T. Byram Karasu, M.D. recently wrote for Psychology Today; ‘Psychological Vulnerability is a gentle strength. God wants you to say: “I am glad to boast about my weaknesses.” (2 Cor. 12:9) If you gain gentle strength, there will be no adversities in life but multifaceted manifestations of love and mystery. Your soul is seen only through your vulnerability, and the depth of your vulnerability corresponds to the depth of your innocence, your trustworthiness, and your compassion for other beings. At this level of vulnerability, you are fortified with the strength of God.

When you lose your ability to be vulnerable to others, everything you do becomes calculated. Even love and sex become items to be consumed rather than lived and shared.

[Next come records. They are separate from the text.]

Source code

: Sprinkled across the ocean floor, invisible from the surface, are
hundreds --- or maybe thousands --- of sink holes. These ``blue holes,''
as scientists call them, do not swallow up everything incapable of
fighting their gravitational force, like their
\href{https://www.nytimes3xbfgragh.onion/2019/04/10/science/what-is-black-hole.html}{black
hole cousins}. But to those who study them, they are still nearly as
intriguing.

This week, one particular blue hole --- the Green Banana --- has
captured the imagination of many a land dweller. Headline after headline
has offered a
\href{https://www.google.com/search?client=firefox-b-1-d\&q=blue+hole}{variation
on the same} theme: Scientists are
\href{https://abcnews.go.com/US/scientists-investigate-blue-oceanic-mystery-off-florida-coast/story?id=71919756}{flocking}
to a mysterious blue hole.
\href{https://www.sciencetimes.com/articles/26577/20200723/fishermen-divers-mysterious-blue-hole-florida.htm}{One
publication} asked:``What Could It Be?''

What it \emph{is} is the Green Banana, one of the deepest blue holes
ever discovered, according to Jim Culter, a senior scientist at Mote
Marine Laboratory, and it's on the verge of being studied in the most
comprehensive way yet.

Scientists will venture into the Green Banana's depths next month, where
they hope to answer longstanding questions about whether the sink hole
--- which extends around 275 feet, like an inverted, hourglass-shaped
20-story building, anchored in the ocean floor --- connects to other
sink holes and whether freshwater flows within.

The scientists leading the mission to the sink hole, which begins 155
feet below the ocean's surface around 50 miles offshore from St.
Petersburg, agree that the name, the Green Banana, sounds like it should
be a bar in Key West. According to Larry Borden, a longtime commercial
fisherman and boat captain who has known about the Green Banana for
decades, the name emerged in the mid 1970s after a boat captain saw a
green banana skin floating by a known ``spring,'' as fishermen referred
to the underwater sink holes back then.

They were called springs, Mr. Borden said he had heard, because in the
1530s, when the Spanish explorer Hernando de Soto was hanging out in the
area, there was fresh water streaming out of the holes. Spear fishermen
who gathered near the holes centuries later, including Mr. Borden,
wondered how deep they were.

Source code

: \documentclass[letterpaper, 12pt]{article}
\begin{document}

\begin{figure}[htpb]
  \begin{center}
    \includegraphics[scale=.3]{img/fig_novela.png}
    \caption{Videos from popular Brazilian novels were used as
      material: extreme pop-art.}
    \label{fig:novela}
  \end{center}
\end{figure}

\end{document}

The invulnerable person can’t be happy even in small ways’. At Cherrywood House, we keep a sharp eye on those who find themselves first entering treatment, and especially on those who are emerging out of detox, because this Psychological Vulnerability is an inescapable facet of the transition between active addiction, medication detox, and the required state of early recovery where treatment must begin.